<<<<

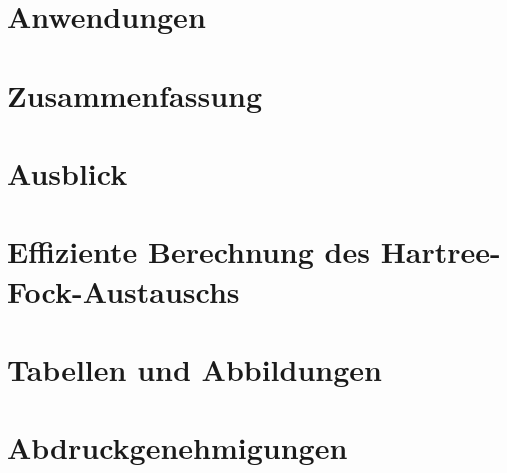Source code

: \documentclass[
  paper=A4, 		%
  pagesize, 		%
  DIV=12, 		%
  ngerman,  		%
  12pt, 			%
  listof=totocnumbered, 
  bibliography=totoc, 
  index=totoc, 
  openany, 
]{scrbook}
\begin{document}
\chapter{Anwendungen}\label{anwendungen}


\chapter{Zusammenfassung}\label{zusammenfassung}

\chapter{Ausblick}\label{ausblick}

\appendix
\setcounter{figure}{0}
\renewcommand{\thefigure}{A\arabic{figure}}
\chapter{Effiziente Berechnung des Hartree-Fock-Austauschs}\label{hfaustausch}

\chapter{Tabellen und Abbildungen}\label{anhang}

\chapter{Abdruckgenehmigungen}


\begingroup
	\renewcommand{\addvspace}[1]{}
	\listoffigures
\endgroup

\begingroup
	\renewcommand{\addvspace}[1]{}
{
\makeatletter
\renewcommand*\l@table{\@dottedtocline{1}{1.5em}{2.7em}}
\makeatother
\listoftables
}
\endgroup
\vfill
\newpage
\thispagestyle{empty}
\cleardoublepage

\printglossary[type=\acronymtype,style=long]
%
\backmatter
\printbibliography[title=Literaturverzeichnis]
\vfill
\newpage
\thispagestyle{empty}
\cleardoublepage
\end{document}
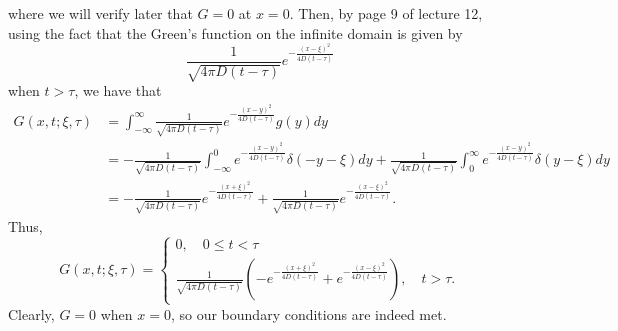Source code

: \documentclass{article}
\begin{document}
where we will verify later that $G=0$ at $x=0$. Then, by page 9 of lecture 12, using the fact that the Green's function on the infinite domain is given by
\[
\frac{1}{\sqrt{4\pi D(t-\tau)}}e^{-\frac{(x-\xi)^2}{4D(t-\tau)}}
\]
when $t>\tau$, we have that 
\begin{align*}
G(x,t;\xi,\tau)&=\int_{-\infty}^\infty\frac{1}{\sqrt{4\pi D(t-\tau)}}e^{-\frac{(x-y)^2}{4D(t-\tau)}}g(y)dy\\&=
-\frac{1}{\sqrt{4\pi D(t-\tau)}}\int_{-\infty}^0e^{-\frac{(x-y)^2}{4D(t-\tau)}}\delta(-y-\xi)dy+\frac{1}{\sqrt{4\pi D(t-\tau)}}\int_{0}^\infty e^{-\frac{(x-y)^2}{4D(t-\tau)}}\delta(y-\xi)dy\\&=
-\frac{1}{\sqrt{4\pi D(t-\tau)}}e^{-\frac{(x+\xi)^2}{4D(t-\tau)}}+\frac{1}{\sqrt{4\pi D(t-\tau)}}e^{-\frac{(x-\xi)^2}{4D(t-\tau)}}.
\end{align*}
Thus,
\[
G(x,t;\xi,\tau)=\begin{cases}
	0, \quad 0\leq t<\tau\\
	\frac{1}{\sqrt{4\pi D(t-\tau)}}\left(-e^{-\frac{(x+\xi)^2}{4D(t-\tau)}}+e^{-\frac{(x-\xi)^2}{4D(t-\tau)}}\right), \quad t>\tau.
\end{cases}
\]
Clearly, $G=0$ when $x=0$, so our boundary conditions are indeed met.  
\end{document}

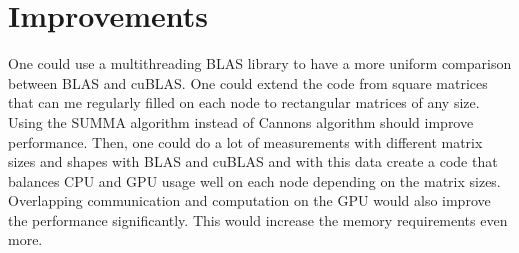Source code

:\section{Improvements}
One could use a multithreading BLAS library to have a more uniform comparison between BLAS and cuBLAS. One could extend the code from square matrices that can me regularly filled on each node to rectangular matrices of any size. Using the SUMMA algorithm instead of Cannons algorithm should improve performance. Then, one could do a lot of measurements with different matrix sizes and shapes with BLAS and cuBLAS and with this data create a code that balances CPU and GPU usage well on each node depending on the matrix sizes. Overlapping communication and computation on the GPU would also improve the performance significantly. This would increase the memory requirements even more.
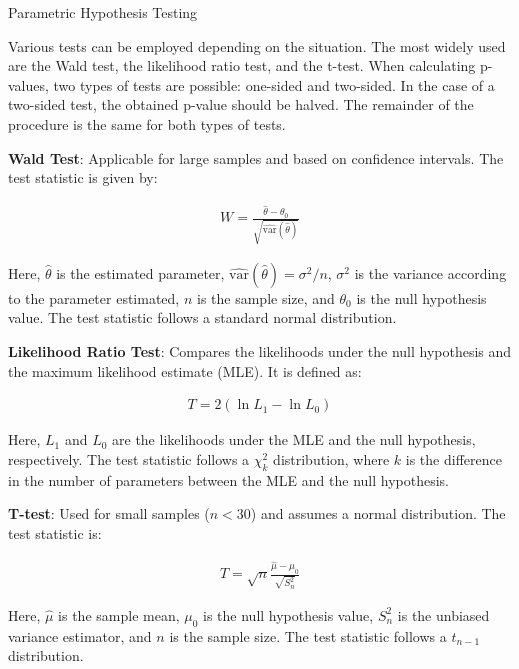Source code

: \documentclass{beamer}
\begin{document}
\begin{columns}
\begin{column}{0.3\textwidth}

\begin{block}{Parametric Hypothesis Testing}

Various tests can be employed depending on the situation. The most widely used are the Wald test, the likelihood ratio test, and the t-test. When calculating p-values, two types of tests are possible: one-sided and two-sided. In the case of a two-sided test, the obtained p-value should be halved. The remainder of the procedure is the same for both types of tests.

\textbf{Wald Test}: Applicable for large samples and based on confidence intervals. The test statistic is given by:

\begin{align*}
    W = \frac{\hat{\theta} - \theta_0}{\sqrt{\hat{\text{var}}(\hat{\theta})}}
\end{align*}

Here, \(\hat{\theta}\) is the estimated parameter, \(\hat{\text{var}}(\hat{\theta}) = \sigma^2/n\), \(\sigma^2\) is the variance according to the parameter estimated, \(n\) is the sample size, and \(\theta_0\) is the null hypothesis value. The test statistic follows a standard normal distribution.

\textbf{Likelihood Ratio Test}: Compares the likelihoods under the null hypothesis and the maximum likelihood estimate (MLE). It is defined as:

\begin{align*}
    T = 2(\ln{L_1} - \ln{L_0})
\end{align*}

Here, \(L_1\) and \(L_0\) are the likelihoods under the MLE and the null hypothesis, respectively. The test statistic follows a \(\chi^2_k\) distribution, where \(k\) is the difference in the number of parameters between the MLE and the null hypothesis.

\textbf{T-test}: Used for small samples (\(n < 30\)) and assumes a normal distribution. The test statistic is:

\begin{align*}
    T = \sqrt{n} \frac{\hat{\mu} - \mu_0}{\sqrt{S^2_n}}
\end{align*}

Here, \(\hat{\mu}\) is the sample mean, \(\mu_0\) is the null hypothesis value, \(S^2_n\) is the unbiased variance estimator, and \(n\) is the sample size. The test statistic follows a \(t_{n-1}\) distribution.


\end{block}
\end{column}
\end{columns}
\end{document}

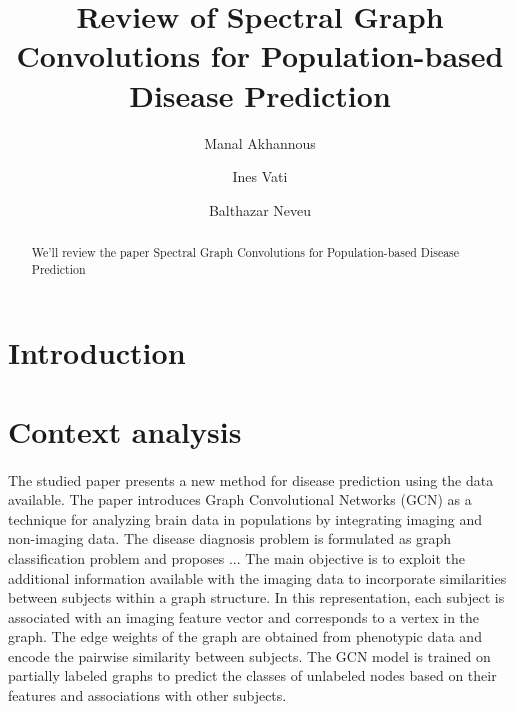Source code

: \documentclass[sigconf]{acmart}
\begin{document}
\title{Review of Spectral Graph Convolutions for Population-based Disease Prediction}

\author{Manal Akhannous}

\author{Ines Vati}

\author{Balthazar Neveu}


\renewcommand{\shortauthors}{MVA et al.}

\begin{abstract}
  We'll review the paper Spectral Graph Convolutions for Population-based Disease Prediction \cite{Parisot17}
\end{abstract}





\maketitle

\section{Introduction}


\cite{Parisot17}
\section{Context analysis}

\paragraph{} The studied paper presents a new method for disease prediction using the data available. The paper introduces Graph Convolutional Networks (GCN) as a technique for analyzing brain data in populations by integrating imaging and non-imaging data. The disease diagnosis problem is formulated as graph classification problem and proposes ...
The main objective is to exploit the additional information available with the imaging data to incorporate similarities between subjects within a graph structure. In this representation, each subject is associated with an imaging feature vector and corresponds to a vertex in the graph. The edge weights of the graph are obtained from phenotypic data and encode the pairwise similarity between subjects. The GCN model is trained on partially labeled graphs to predict the classes of unlabeled nodes based on their features and associations with other subjects.
\end{document}
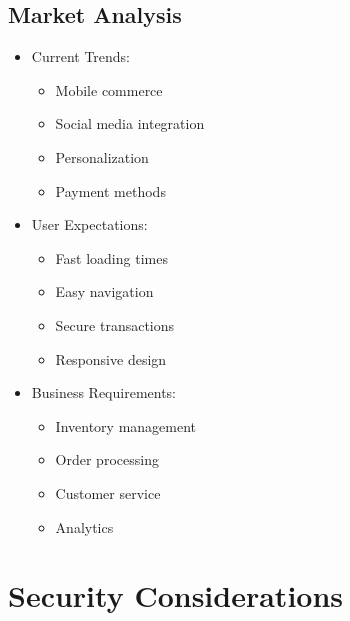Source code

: \subsection{Market Analysis}
\begin{itemize}
    \item Current Trends:
    \begin{itemize}
        \item Mobile commerce
        \item Social media integration
        \item Personalization
        \item Payment methods
    \end{itemize}
    \item User Expectations:
    \begin{itemize}
        \item Fast loading times
        \item Easy navigation
        \item Secure transactions
        \item Responsive design
    \end{itemize}
    \item Business Requirements:
    \begin{itemize}
        \item Inventory management
        \item Order processing
        \item Customer service
        \item Analytics
    \end{itemize}
\end{itemize}

\section{Security Considerations}
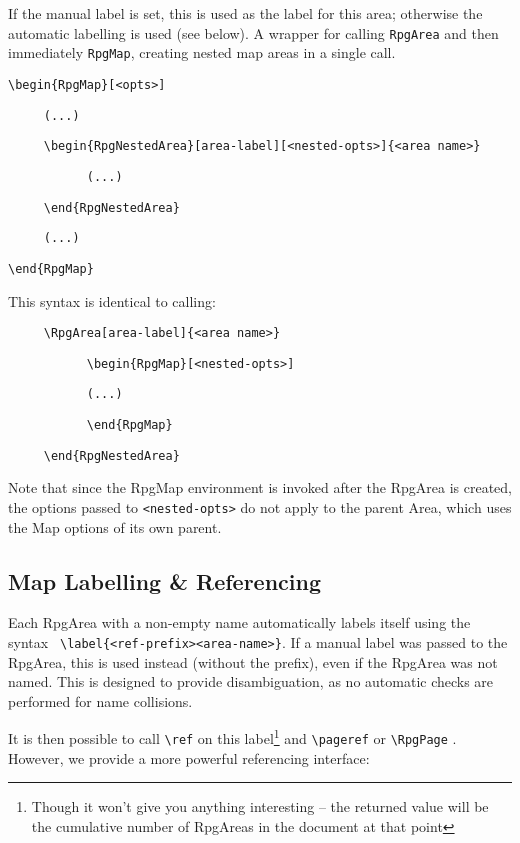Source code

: \begin{macrolist}
{			If the manual label is set, this is used as the label for this area; otherwise the automatic labelling is used (see below).
		}
		{
			A wrapper for calling \verb|RpgArea| and then immediately \verb|RpgMap|, creating nested map areas in a single call.
		}
		{
			\verb|\begin{RpgMap}[<opts>]|

				\verb|     (...)|

				\quad\verb|     \begin{RpgNestedArea}[area-label][<nested-opts>]{<area name>}|

				\quad\quad\verb|           (...)|

				\quad\verb|     \end{RpgNestedArea}|		

				\verb|     (...)|
				
				\verb|\end{RpgMap}|		
		}{
			This syntax is identical to calling:

			\quad\verb|     \RpgArea[area-label]{<area name>}|

			\quad\quad\verb|           \begin{RpgMap}[<nested-opts>]|
			
			\quad	\quad\quad\verb|           (...)|

			\quad\quad\verb|           \end{RpgMap}|

			\quad\verb|     \end{RpgNestedArea}|	

			Note that since the RpgMap environment is invoked after the RpgArea is created, the options passed to \verb|<nested-opts>| do not apply to the parent Area, which uses the Map options of its own parent.
		}
		\end{macrolist}

		\subsection{Map Labelling \& Referencing}
		
			Each RpgArea with a non-empty name automatically labels itself using the syntax	\verb| \label{<ref-prefix><area-name>}|. If a manual label was passed to the RpgArea, this is used instead (without the prefix), even if the RpgArea was not named. This is designed to provide disambiguation, as no automatic checks are performed for name collisions. 

			It is then possible to call \verb|\ref| on this label\footnote{Though it won't give you anything interesting -- the returned value will be the cumulative number of RpgAreas in the document at that point} and \verb|\pageref| or \verb|\RpgPage| . However, we provide a more powerful referencing interface:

>>>>

WORK ITEM: Which lines of the data above contain "Convolutions"? Copy each one.

WORKED SOLUTION:
\title{Review of Spectral Graph Convolutions for Population-based Disease Prediction}
  We'll review the paper Spectral Graph Convolutions for Population-based Disease Prediction \cite{Parisot17}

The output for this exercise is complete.